Picasso’nun tablosunda, bu dünyada var olmaktan başka suçları olmayan, kendi hallerinde yaşayıp giden yoksullara nişan alan askerler ne kadar donanımlı ve ürkütücüyse, savaşın ortasında, barışın ve kentin savunulması da o kadar naif ve cesurcadır. Bir avuç insanın kent mirasını savunması... basın açıklaması sonunda cılız ama coşkulu alkış... dinleyici olarak bir Kürt nine ve oradan geçen birkaç meraklı; seyircisi olmayan bir oyun misali... Birbirlerine tamamen karşıt zıtlıkların karşılaşmaları, bazen öylesine sarsıcı boyutlarda gelişebiliyor ki, zihinlerimizde gerçeklik algısı da yerle bir oluveriyor. Bütünselliği kavrama gerçekliğini yitiriyoruz. Picasso’nun tablosunda olduğu gibi, Tahir Elçi’nin katledilmesinde de, parçaları ancak ayrı algılayabiliyoruz. Bir bütünü oluşturamayacak kadar aykırılar çünkü.

“Hakikati söylemek zordur çünkü sadece tek hakikat vardır, ama o canlı bir varlıktır, bu nedenle çehresi de canlıdır, hep değişir,”[1] diyordu Kafka. Gerçeğin farklı cephelerinin çokluğu ve kavrama güçlüğü karşısında hakikati ortaya çıkarmanın güçlüğüne işaret ediyordu.

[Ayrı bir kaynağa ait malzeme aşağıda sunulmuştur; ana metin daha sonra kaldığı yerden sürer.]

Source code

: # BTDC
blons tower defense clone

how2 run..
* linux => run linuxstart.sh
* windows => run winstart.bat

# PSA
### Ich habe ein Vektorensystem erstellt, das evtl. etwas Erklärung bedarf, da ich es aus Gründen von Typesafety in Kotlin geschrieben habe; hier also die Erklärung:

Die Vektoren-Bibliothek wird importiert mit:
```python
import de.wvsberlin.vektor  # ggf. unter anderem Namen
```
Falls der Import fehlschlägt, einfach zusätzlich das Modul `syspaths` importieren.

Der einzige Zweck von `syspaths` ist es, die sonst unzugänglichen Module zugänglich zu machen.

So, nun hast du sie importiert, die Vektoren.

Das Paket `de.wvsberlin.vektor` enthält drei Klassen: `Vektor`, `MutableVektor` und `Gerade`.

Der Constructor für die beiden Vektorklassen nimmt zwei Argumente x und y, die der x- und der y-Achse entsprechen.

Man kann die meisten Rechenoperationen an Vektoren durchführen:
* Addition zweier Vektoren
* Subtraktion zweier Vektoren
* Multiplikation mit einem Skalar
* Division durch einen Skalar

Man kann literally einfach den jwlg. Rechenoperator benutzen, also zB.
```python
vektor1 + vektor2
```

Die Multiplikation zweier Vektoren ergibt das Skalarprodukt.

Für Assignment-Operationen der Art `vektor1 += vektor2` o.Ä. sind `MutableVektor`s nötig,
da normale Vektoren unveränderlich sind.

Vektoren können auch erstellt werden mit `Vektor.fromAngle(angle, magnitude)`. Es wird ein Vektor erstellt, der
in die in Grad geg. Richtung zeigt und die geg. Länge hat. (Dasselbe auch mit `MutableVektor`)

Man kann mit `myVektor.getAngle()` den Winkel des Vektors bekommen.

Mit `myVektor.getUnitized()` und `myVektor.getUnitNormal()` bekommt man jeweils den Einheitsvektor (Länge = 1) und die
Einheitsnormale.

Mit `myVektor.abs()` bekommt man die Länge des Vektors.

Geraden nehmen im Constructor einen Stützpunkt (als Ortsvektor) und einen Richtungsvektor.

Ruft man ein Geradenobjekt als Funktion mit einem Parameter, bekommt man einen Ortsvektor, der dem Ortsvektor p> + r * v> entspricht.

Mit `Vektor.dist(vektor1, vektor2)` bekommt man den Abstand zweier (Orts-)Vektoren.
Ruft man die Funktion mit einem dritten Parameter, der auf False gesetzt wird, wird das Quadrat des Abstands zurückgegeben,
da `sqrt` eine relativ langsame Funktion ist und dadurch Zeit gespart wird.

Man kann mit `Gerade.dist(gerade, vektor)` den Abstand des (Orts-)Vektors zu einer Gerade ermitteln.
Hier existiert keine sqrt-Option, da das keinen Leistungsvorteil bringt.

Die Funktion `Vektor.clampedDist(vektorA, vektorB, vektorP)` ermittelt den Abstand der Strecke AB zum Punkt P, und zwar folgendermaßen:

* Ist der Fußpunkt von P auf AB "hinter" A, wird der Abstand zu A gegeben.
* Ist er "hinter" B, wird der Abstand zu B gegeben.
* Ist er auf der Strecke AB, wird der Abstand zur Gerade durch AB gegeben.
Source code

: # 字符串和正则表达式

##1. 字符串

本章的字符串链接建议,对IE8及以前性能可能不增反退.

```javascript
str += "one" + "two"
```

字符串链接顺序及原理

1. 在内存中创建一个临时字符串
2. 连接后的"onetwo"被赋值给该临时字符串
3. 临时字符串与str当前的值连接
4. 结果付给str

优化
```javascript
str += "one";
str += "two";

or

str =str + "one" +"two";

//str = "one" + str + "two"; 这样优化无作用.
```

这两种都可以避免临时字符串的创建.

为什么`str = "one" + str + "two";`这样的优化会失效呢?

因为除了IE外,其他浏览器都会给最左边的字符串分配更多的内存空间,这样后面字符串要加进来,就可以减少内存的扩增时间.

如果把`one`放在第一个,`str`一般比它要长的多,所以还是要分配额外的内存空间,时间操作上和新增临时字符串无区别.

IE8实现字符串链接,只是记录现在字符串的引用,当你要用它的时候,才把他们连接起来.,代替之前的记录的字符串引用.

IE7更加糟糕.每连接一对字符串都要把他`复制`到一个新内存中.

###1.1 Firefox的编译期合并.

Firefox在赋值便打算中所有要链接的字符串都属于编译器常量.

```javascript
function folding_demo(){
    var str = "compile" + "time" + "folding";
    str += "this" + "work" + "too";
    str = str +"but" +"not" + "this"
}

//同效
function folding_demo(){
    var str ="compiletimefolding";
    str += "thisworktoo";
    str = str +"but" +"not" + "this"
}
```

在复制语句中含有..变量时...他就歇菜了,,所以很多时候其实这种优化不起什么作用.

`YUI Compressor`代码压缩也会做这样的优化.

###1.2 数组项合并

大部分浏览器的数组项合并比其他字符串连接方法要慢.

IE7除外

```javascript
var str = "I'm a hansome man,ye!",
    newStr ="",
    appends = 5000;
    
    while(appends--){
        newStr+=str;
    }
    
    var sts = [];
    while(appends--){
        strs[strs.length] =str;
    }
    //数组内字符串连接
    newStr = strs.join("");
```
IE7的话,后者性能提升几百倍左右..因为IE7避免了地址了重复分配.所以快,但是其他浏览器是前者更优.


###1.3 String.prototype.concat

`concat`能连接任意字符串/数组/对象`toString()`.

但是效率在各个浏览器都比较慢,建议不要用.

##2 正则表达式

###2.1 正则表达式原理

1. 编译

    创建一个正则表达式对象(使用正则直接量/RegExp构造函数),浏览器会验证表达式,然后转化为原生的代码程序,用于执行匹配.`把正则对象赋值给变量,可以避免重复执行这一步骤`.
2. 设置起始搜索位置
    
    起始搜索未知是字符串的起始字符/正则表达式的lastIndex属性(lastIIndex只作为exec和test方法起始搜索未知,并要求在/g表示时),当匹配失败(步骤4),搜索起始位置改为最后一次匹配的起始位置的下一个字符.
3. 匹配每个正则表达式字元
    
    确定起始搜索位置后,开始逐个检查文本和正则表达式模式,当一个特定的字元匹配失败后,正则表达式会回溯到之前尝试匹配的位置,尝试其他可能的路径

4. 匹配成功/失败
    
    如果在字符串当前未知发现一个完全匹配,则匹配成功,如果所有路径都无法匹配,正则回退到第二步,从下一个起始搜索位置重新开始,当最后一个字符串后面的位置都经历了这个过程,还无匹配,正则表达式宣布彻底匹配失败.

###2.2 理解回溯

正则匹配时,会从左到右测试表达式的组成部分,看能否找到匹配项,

Anlamaya ilişkin zorlukları yazarken Hannah Arendt, anlama etkinliğini doğru bilgi sahibi olmaktan ayırır ama anlamanın bilgiyi öncelediğini yazar:

“Sonu gelmeyen, sürekli değişim ve varyasyon içerisindeki bu etkinlik sayesinde gerçeklikle uzlaşır, yani dünyayı bize yabancı bir yer olmaktan çıkarmaya çalışırız. (...) totaliterizmi anlamak da hiçbir şeye göz yummama, fakat böylesi şeylerin mümkün olduğu bir dünyayla hiçbir şekilde uzlaşmama anlamına gelir.” [2]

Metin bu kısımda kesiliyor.